Hereditary spastic paraplegia: Novel mutations and expansion of the phenotype variability in SPG56.

作者信息

Masciullo M, Tessa A, Perazza S, Santorelli F M, Perna A, Silvestri G

机构信息

IRCCS Fondazione Santa Lucia, Rome, Italy.

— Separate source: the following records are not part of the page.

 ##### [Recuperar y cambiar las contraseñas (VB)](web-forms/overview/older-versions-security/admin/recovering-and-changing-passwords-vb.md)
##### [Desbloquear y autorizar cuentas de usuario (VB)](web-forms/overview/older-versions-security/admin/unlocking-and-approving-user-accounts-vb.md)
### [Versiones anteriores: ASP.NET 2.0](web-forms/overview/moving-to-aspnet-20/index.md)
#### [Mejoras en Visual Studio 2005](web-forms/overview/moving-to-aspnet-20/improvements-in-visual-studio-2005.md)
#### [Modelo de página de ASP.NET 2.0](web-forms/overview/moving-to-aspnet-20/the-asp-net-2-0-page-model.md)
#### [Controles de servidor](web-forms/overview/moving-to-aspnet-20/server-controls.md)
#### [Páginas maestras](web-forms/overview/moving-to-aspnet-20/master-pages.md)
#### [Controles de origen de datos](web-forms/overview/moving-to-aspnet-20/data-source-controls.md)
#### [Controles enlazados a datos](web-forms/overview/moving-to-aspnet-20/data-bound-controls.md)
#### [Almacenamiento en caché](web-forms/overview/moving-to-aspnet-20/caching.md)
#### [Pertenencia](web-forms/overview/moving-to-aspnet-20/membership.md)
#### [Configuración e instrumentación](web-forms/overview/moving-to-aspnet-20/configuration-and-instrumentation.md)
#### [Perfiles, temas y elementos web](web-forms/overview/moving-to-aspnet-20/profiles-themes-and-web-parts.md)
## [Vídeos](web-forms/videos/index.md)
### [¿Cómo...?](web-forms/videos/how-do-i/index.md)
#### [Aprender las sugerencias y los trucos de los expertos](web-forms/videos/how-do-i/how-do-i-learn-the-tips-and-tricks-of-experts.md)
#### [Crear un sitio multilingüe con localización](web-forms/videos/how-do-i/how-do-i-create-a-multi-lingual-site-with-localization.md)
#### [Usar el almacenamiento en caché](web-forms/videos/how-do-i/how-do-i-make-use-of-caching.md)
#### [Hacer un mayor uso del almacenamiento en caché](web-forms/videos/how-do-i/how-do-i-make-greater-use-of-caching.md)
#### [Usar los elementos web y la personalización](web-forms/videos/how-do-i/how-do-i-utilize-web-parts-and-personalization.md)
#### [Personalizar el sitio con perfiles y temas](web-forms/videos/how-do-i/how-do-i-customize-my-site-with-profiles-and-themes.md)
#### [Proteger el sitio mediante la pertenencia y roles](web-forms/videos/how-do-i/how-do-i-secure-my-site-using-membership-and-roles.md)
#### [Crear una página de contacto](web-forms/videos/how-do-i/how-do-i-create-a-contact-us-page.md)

IRCCS Stella Maris, Pisa, Italy.

出版信息

Eur J Paediatr Neurol. 2016 May;20(3):444-8. doi: 10.1016/j.ejpn.2016.02.001. Epub 2016 Feb 18.

Abstract

We describe a novel sporadic case of SPG56, a rare complicated form of HSP, that expands the clinical and molecular spectrum of the disease, being associated to novel mutations in CYP2U1 and showing as novel feature dorsal hydromyelia at spinal cord MRI. The patient presented an early-onset, slowly progressive paraparesis associated with mild mental retardation. Neurological assessments included the Spastic Paraplegia Rating Scale (SPRS), Mental Deterioration Battery (MDB), and Wechsler Adult Intelligence Scale (WAIS), neurophysiological and neuroimaging studies. Targeted next-generation sequencing panels for the whole set of genes associated with HSP were performed in the probands and her relatives. Neuroimaging studies showed dorsal hydromyelia but no brain MRI abnormalities. Targeted next-generation identified two novel mutations: the c.5C > A/p.S2* on the maternal allele in compound heterozygosity with the paternally-inherited c.1288+5G > C in CYP2U1. Both mutations predict early protein truncation and a loss of function. So far, only few SPG56 cases have been reported. This case, expands and further characterize the clinical and molecular spectrum of SPG56. In this regard, in consideration of the putative gene function in neurodevelopment, we suggest a causal association between CYP2U1 mutations and hydromyelia in our patient.

摘要

我们描述了一例罕见的复杂型遗传性痉挛性截瘫(HSP)——SPG56的散发新病例,该病例扩展了该疾病的临床和分子谱,与CYP2U1基因的新突变相关,并在脊髓磁共振成像(MRI)上显示出罕见的脊髓积水空洞症这一新特征。患者表现为早发性、缓慢进展的双下肢轻瘫,并伴有轻度智力障碍。神经学评估包括痉挛性截瘫评定量表(SPRS)、精神衰退量表(MDB)和韦氏成人智力量表(WAIS),以及神经生理学和神经影像学研究。对先证者及其亲属进行了针对与HSP相关的全套基因的靶向二代测序。神经影像学研究显示存在脊髓积水空洞症,但脑部MRI未发现异常。靶向二代测序鉴定出两个新突变:母系等位基因上的c.5C>A/p.S2*与父系遗传的CYP2U1基因中的c.1288+5G>C形成复合杂合子。这两个突变均预示着蛋白质早期截短和功能丧失。到目前为止,仅报道了少数几例SPG56病例。该病例扩展并进一步明确了SPG56的临床和分子谱。在这方面,考虑到假定基因在神经发育中的功能,我们认为患者中CYP2U1突变与脊髓积水空洞症之间存在因果关联。